PRION Group’s skilled workforce specializes in implementing Siemens PLM Software to help clients achieve the maximum business benefits the software can provide by improving product data management, reducing development times and more efficiently delivering products to customers faster. PRION Group’s clients span a range of industries, including automotive, aerospace and defense, transportation and engineering and consumer electronics.
Dr. Joseph Unger, managing partner of PRION Group, said: “The combined capabilities of PRION Group and Accenture will enable us to offer clients the full range of services needed to improve the critical processes that get products to market quicker and more efficiently. We will help tackle key pain points of PLM projects and support clients as they seek to reduce the cost of PLM activities while increasing the traceability of products and data transparency.”

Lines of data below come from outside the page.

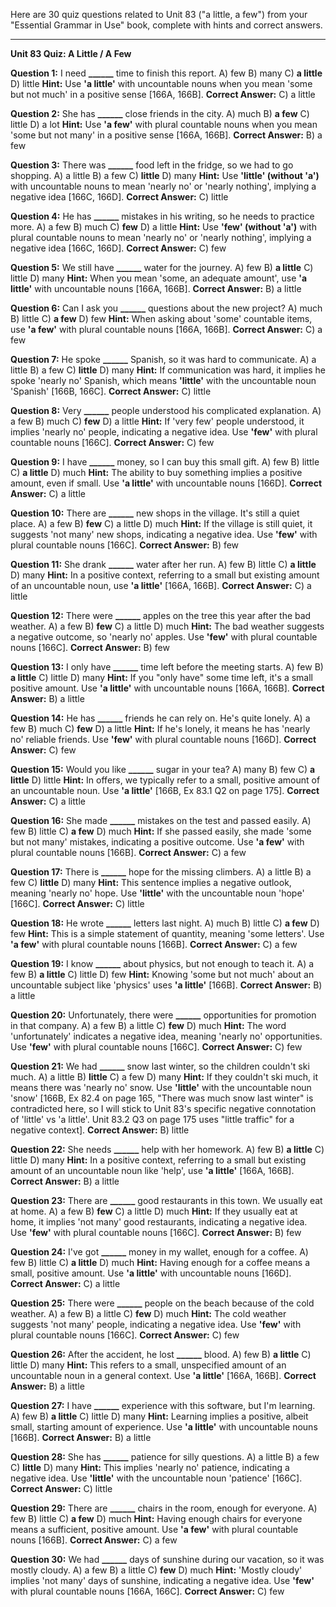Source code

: Here are 30 quiz questions related to Unit 83 ("a little, a few") from your "Essential Grammar in Use" book, complete with hints and correct answers.

---

**Unit 83 Quiz: A Little / A Few**

**Question 1:** I need **______** time to finish this report.
A) few
B) many
C) **a little**
D) little
**Hint:** Use **'a little'** with uncountable nouns when you mean 'some but not much' in a positive sense [166A, 166B].
**Correct Answer:** C) a little

**Question 2:** She has **______** close friends in the city.
A) much
B) **a few**
C) little
D) a lot
**Hint:** Use **'a few'** with plural countable nouns when you mean 'some but not many' in a positive sense [166A, 166B].
**Correct Answer:** B) a few

**Question 3:** There was **______** food left in the fridge, so we had to go shopping.
A) a little
B) a few
C) **little**
D) many
**Hint:** Use **'little' (without 'a')** with uncountable nouns to mean 'nearly no' or 'nearly nothing', implying a negative idea [166C, 166D].
**Correct Answer:** C) little

**Question 4:** He has **______** mistakes in his writing, so he needs to practice more.
A) a few
B) much
C) **few**
D) a little
**Hint:** Use **'few' (without 'a')** with plural countable nouns to mean 'nearly no' or 'nearly nothing', implying a negative idea [166C, 166D].
**Correct Answer:** C) few

**Question 5:** We still have **______** water for the journey.
A) few
B) **a little**
C) little
D) many
**Hint:** When you mean 'some, an adequate amount', use **'a little'** with uncountable nouns [166A, 166B].
**Correct Answer:** B) a little

**Question 6:** Can I ask you **______** questions about the new project?
A) much
B) little
C) **a few**
D) few
**Hint:** When asking about 'some' countable items, use **'a few'** with plural countable nouns [166A, 166B].
**Correct Answer:** C) a few

**Question 7:** He spoke **______** Spanish, so it was hard to communicate.
A) a little
B) a few
C) **little**
D) many
**Hint:** If communication was hard, it implies he spoke 'nearly no' Spanish, which means **'little'** with the uncountable noun 'Spanish' [166B, 166C].
**Correct Answer:** C) little

**Question 8:** Very **______** people understood his complicated explanation.
A) a few
B) much
C) **few**
D) a little
**Hint:** If 'very few' people understood, it implies 'nearly no' people, indicating a negative idea. Use **'few'** with plural countable nouns [166C].
**Correct Answer:** C) few

**Question 9:** I have **______** money, so I can buy this small gift.
A) few
B) little
C) **a little**
D) much
**Hint:** The ability to buy something implies a positive amount, even if small. Use **'a little'** with uncountable nouns [166D].
**Correct Answer:** C) a little

**Question 10:** There are **______** new shops in the village. It's still a quiet place.
A) a few
B) **few**
C) a little
D) much
**Hint:** If the village is still quiet, it suggests 'not many' new shops, indicating a negative idea. Use **'few'** with plural countable nouns [166C].
**Correct Answer:** B) few

**Question 11:** She drank **______** water after her run.
A) few
B) little
C) **a little**
D) many
**Hint:** In a positive context, referring to a small but existing amount of an uncountable noun, use **'a little'** [166A, 166B].
**Correct Answer:** C) a little

**Question 12:** There were **______** apples on the tree this year after the bad weather.
A) a few
B) **few**
C) a little
D) much
**Hint:** The bad weather suggests a negative outcome, so 'nearly no' apples. Use **'few'** with plural countable nouns [166C].
**Correct Answer:** B) few

**Question 13:** I only have **______** time left before the meeting starts.
A) few
B) **a little**
C) little
D) many
**Hint:** If you "only have" some time left, it's a small positive amount. Use **'a little'** with uncountable nouns [166A, 166B].
**Correct Answer:** B) a little

**Question 14:** He has **______** friends he can rely on. He's quite lonely.
A) a few
B) much
C) **few**
D) a little
**Hint:** If he's lonely, it means he has 'nearly no' reliable friends. Use **'few'** with plural countable nouns [166D].
**Correct Answer:** C) few

**Question 15:** Would you like **______** sugar in your tea?
A) many
B) few
C) **a little**
D) little
**Hint:** In offers, we typically refer to a small, positive amount of an uncountable noun. Use **'a little'** [166B, Ex 83.1 Q2 on page 175].
**Correct Answer:** C) a little

**Question 16:** She made **______** mistakes on the test and passed easily.
A) few
B) little
C) **a few**
D) much
**Hint:** If she passed easily, she made 'some but not many' mistakes, indicating a positive outcome. Use **'a few'** with plural countable nouns [166B].
**Correct Answer:** C) a few

**Question 17:** There is **______** hope for the missing climbers.
A) a little
B) a few
C) **little**
D) many
**Hint:** This sentence implies a negative outlook, meaning 'nearly no' hope. Use **'little'** with the uncountable noun 'hope' [166C].
**Correct Answer:** C) little

**Question 18:** He wrote **______** letters last night.
A) much
B) little
C) **a few**
D) few
**Hint:** This is a simple statement of quantity, meaning 'some letters'. Use **'a few'** with plural countable nouns [166B].
**Correct Answer:** C) a few

**Question 19:** I know **______** about physics, but not enough to teach it.
A) a few
B) **a little**
C) little
D) few
**Hint:** Knowing 'some but not much' about an uncountable subject like 'physics' uses **'a little'** [166B].
**Correct Answer:** B) a little

**Question 20:** Unfortunately, there were **______** opportunities for promotion in that company.
A) a few
B) a little
C) **few**
D) much
**Hint:** The word 'unfortunately' indicates a negative idea, meaning 'nearly no' opportunities. Use **'few'** with plural countable nouns [166C].
**Correct Answer:** C) few

**Question 21:** We had **______** snow last winter, so the children couldn't ski much.
A) a little
B) **little**
C) a few
D) many
**Hint:** If they couldn't ski much, it means there was 'nearly no' snow. Use **'little'** with the uncountable noun 'snow' [166B, Ex 82.4 on page 165, "There was much snow last winter" is contradicted here, so I will stick to Unit 83's specific negative connotation of 'little' vs 'a little'. Unit 83.2 Q3 on page 175 uses "little traffic" for a negative context].
**Correct Answer:** B) little

**Question 22:** She needs **______** help with her homework.
A) few
B) **a little**
C) little
D) many
**Hint:** In a positive context, referring to a small but existing amount of an uncountable noun like 'help', use **'a little'** [166A, 166B].
**Correct Answer:** B) a little

**Question 23:** There are **______** good restaurants in this town. We usually eat at home.
A) a few
B) **few**
C) a little
D) much
**Hint:** If they usually eat at home, it implies 'not many' good restaurants, indicating a negative idea. Use **'few'** with plural countable nouns [166C].
**Correct Answer:** B) few

**Question 24:** I've got **______** money in my wallet, enough for a coffee.
A) few
B) little
C) **a little**
D) much
**Hint:** Having enough for a coffee means a small, positive amount. Use **'a little'** with uncountable nouns [166D].
**Correct Answer:** C) a little

**Question 25:** There were **______** people on the beach because of the cold weather.
A) a few
B) a little
C) **few**
D) much
**Hint:** The cold weather suggests 'not many' people, indicating a negative idea. Use **'few'** with plural countable nouns [166C].
**Correct Answer:** C) few

**Question 26:** After the accident, he lost **______** blood.
A) few
B) **a little**
C) little
D) many
**Hint:** This refers to a small, unspecified amount of an uncountable noun in a general context. Use **'a little'** [166A, 166B].
**Correct Answer:** B) a little

**Question 27:** I have **______** experience with this software, but I'm learning.
A) few
B) **a little**
C) little
D) many
**Hint:** Learning implies a positive, albeit small, starting amount of experience. Use **'a little'** with uncountable nouns [166B].
**Correct Answer:** B) a little

**Question 28:** She has **______** patience for silly questions.
A) a little
B) a few
C) **little**
D) many
**Hint:** This implies 'nearly no' patience, indicating a negative idea. Use **'little'** with the uncountable noun 'patience' [166C].
**Correct Answer:** C) little

**Question 29:** There are **______** chairs in the room, enough for everyone.
A) few
B) little
C) **a few**
D) much
**Hint:** Having enough chairs for everyone means a sufficient, positive amount. Use **'a few'** with plural countable nouns [166B].
**Correct Answer:** C) a few

**Question 30:** We had **______** days of sunshine during our vacation, so it was mostly cloudy.
A) a few
B) a little
C) **few**
D) much
**Hint:** 'Mostly cloudy' implies 'not many' days of sunshine, indicating a negative idea. Use **'few'** with plural countable nouns [166A, 166C].
**Correct Answer:** C) few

Frank Riemensperger, country managing director for Accenture Germany said: “The engineering lifecycle of products increasingly draws on a complex mix of mechanical, electrical and software elements, all of which require different development techniques. Truly understanding and managing dependencies and integration requires a robust set of PLM capabilities. This acquisition will allow us to rapidly expand our PLM capabilities with a strong focus on Siemens PLM technology, thanks to the experience and skills of the PRION Group staff in helping clients unlock new value and efficiencies through critical process improvement.”
“Industry 4.0 concepts will dramatically increase the incidence of sensor-equipped materials and components along the manufacturing cycle,” Riemensperger added. “These provide data and updates that allow companies to further optimize production and become more flexible, complimenting PLM-driven activities around increased efficiency and reduced time-to-market.”
Founded in 1998 and headquartered in Stuttgart, PRION Group is a privately held company with more than 330 employees. It has offices in Munich, Nuremberg, Zurich, Oxford, Portland, Detroit, Bangalore, Pune and Singapore.
Completion of the acquisition is subject to customary closing conditions.
Accenture is a global management consulting, technology services and outsourcing company, with approximately 266,000 people serving clients in more than 120 countries. Combining unparalleled experience, comprehensive capabilities across all industries and business functions, and extensive research on the world’s most successful companies, Accenture collaborates with clients to help them become high-performance businesses and governments. The company generated net revenues of US$27.9 billion for the fiscal year ended Aug. 31, 2012. Its home page is www.accenture.com.
About PRION Group
PRION Group, headquartered in Stuttgart, is a major global Siemens PLM Software partner for the implementation of Teamcenter, NX and Solid Edge. Worldwide, over 330 PRION Group experts provide business-driven and highly standardized PLM and CAD solutions to industry leading companies from offices in Stuttgart, Munich, Nuremberg, Zurich, Oxford, Portland, Detroit, Bangalore, Pune and Singapore.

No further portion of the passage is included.